[Start of section]

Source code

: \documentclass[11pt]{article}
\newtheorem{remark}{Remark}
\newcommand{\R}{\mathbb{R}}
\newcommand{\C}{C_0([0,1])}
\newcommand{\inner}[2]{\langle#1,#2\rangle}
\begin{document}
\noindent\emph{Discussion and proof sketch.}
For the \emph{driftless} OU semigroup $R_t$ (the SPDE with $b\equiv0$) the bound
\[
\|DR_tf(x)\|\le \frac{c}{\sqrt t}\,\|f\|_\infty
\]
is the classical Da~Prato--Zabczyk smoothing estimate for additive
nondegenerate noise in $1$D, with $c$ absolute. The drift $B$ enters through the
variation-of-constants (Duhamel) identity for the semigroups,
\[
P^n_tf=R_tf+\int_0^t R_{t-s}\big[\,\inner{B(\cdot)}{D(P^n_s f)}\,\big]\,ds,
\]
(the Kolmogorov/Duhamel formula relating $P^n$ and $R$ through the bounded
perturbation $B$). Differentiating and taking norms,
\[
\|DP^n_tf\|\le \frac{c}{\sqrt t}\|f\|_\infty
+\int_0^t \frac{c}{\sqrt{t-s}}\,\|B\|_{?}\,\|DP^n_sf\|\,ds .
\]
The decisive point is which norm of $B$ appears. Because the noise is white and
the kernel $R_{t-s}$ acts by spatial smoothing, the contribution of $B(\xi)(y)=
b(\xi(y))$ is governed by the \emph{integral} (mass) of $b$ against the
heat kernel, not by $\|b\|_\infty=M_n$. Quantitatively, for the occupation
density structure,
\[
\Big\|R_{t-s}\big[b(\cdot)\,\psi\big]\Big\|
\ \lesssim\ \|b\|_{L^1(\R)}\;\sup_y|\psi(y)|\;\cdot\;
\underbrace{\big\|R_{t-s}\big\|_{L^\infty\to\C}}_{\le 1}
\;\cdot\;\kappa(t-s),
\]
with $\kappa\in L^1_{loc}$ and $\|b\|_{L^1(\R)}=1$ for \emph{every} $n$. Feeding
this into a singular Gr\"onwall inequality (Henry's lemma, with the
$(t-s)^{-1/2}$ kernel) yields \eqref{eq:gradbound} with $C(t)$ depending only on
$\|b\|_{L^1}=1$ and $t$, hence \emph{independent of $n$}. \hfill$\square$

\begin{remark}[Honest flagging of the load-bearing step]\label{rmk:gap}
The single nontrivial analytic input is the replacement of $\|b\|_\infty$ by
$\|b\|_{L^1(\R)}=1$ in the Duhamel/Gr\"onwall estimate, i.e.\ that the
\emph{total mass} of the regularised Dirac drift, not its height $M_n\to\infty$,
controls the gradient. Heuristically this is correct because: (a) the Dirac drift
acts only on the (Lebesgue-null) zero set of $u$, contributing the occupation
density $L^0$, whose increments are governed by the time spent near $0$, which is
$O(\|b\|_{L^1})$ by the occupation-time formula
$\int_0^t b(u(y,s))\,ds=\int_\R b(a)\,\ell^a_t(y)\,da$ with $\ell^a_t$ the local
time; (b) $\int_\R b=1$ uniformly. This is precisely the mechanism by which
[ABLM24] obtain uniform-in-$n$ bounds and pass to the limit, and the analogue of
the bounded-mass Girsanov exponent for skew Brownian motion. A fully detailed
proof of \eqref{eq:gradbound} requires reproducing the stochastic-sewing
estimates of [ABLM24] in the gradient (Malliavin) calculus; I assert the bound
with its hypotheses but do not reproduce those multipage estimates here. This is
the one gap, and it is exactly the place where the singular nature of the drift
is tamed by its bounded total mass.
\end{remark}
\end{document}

[End of section]

● **EXERCISE AIM**:
Restate word for word the entries above from the line with "with $\ell^a_t$ the local" through the line with "the bounded-mass Girsanov", inclusive, leaving out everything else.

● **PROBLEM SOLUTION**:
$\int_0^t b(u(y,s))\,ds=\int_\R b(a)\,\ell^a_t(y)\,da$ with $\ell^a_t$ the local
time; (b) $\int_\R b=1$ uniformly. This is precisely the mechanism by which
[ABLM24] obtain uniform-in-$n$ bounds and pass to the limit, and the analogue of
the bounded-mass Girsanov exponent for skew Brownian motion. A fully detailed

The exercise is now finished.